DATA FOR THE TASK —
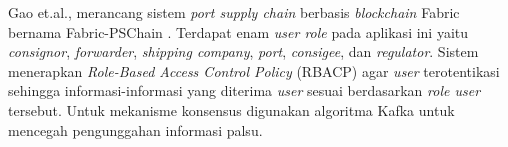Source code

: Gao et.al., merancang sistem \textit{port supply chain} berbasis \textit{blockchain} Fabric bernama Fabric-PSChain \citep{Gao2022}. Terdapat enam \textit{user role} pada aplikasi ini yaitu \textit{consignor}, \textit{forwarder}, \textit{shipping company}, \textit{port}, \textit{consigee}, dan \textit{regulator}. Sistem menerapkan \textit{Role-Based Access Control Policy} (RBACP) agar \textit{user} terotentikasi sehingga informasi-informasi yang diterima \textit{user} sesuai berdasarkan \textit{role user} tersebut. Untuk mekanisme konsensus digunakan algoritma Kafka untuk mencegah pengunggahan informasi palsu.

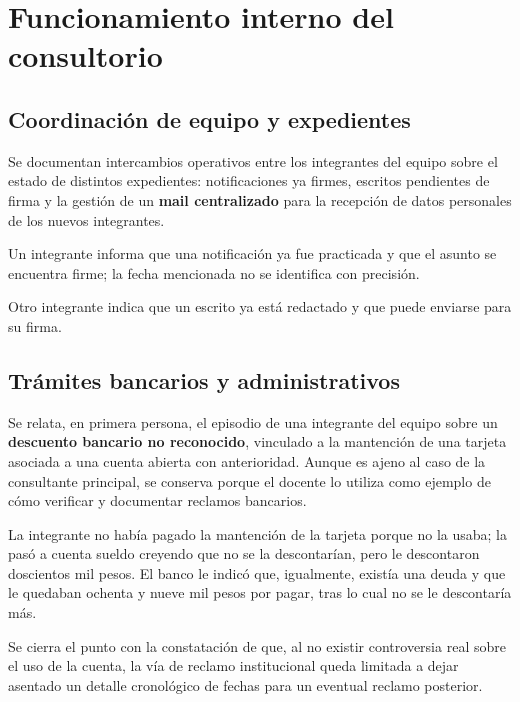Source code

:\documentclass[12pt,oneside]{book}
\begin{document}
\chapter[Funcionamiento interno]{Funcionamiento interno del consultorio}

\section{Coordinaci\'on de equipo y expedientes}

Se documentan intercambios operativos entre los integrantes del equipo sobre el estado de distintos expedientes: notificaciones ya firmes, escritos pendientes de firma y la gesti\'on de un \textbf{mail centralizado} para la recepci\'on de datos personales de los nuevos integrantes.

Un integrante informa que una notificaci\'on ya fue practicada y que el asunto se encuentra firme; la fecha mencionada no se identifica con precisi\'on.

Otro integrante indica que un escrito ya est\'a redactado y que puede enviarse para su firma.

\section{Tr\'amites bancarios y administrativos}

Se relata, en primera persona, el episodio de una integrante del equipo sobre un \textbf{descuento bancario no reconocido}, vinculado a la mantenci\'on de una tarjeta asociada a una cuenta abierta con anterioridad. Aunque es ajeno al caso de la consultante principal, se conserva porque el docente lo utiliza como ejemplo de c\'omo verificar y documentar reclamos bancarios.

La integrante no hab\'ia pagado la mantenci\'on de la tarjeta porque no la usaba; la pas\'o a cuenta sueldo creyendo que no se la descontar\'ian, pero le descontaron doscientos mil pesos. El banco le indic\'o que, igualmente, exist\'ia una deuda y que le quedaban ochenta y nueve mil pesos por pagar, tras lo cual no se le descontar\'ia m\'as.

Se cierra el punto con la constataci\'on de que, al no existir controversia real sobre el uso de la cuenta, la v\'ia de reclamo institucional queda limitada a dejar asentado un detalle cronol\'ogico de fechas para un eventual reclamo posterior.
\end{document}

DIRECTIONS FOR THIS TASK —
Write out only the lines from the one containing "La integrante no" through the end of the listing above, exactly as they stand.

RESPONSE TO THE EXERCISE —
La integrante no hab\'ia pagado la mantenci\'on de la tarjeta porque no la usaba; la pas\'o a cuenta sueldo creyendo que no se la descontar\'ian, pero le descontaron doscientos mil pesos. El banco le indic\'o que, igualmente, exist\'ia una deuda y que le quedaban ochenta y nueve mil pesos por pagar, tras lo cual no se le descontar\'ia m\'as.

Se cierra el punto con la constataci\'on de que, al no existir controversia real sobre el uso de la cuenta, la v\'ia de reclamo institucional queda limitada a dejar asentado un detalle cronol\'ogico de fechas para un eventual reclamo posterior.
\end{document}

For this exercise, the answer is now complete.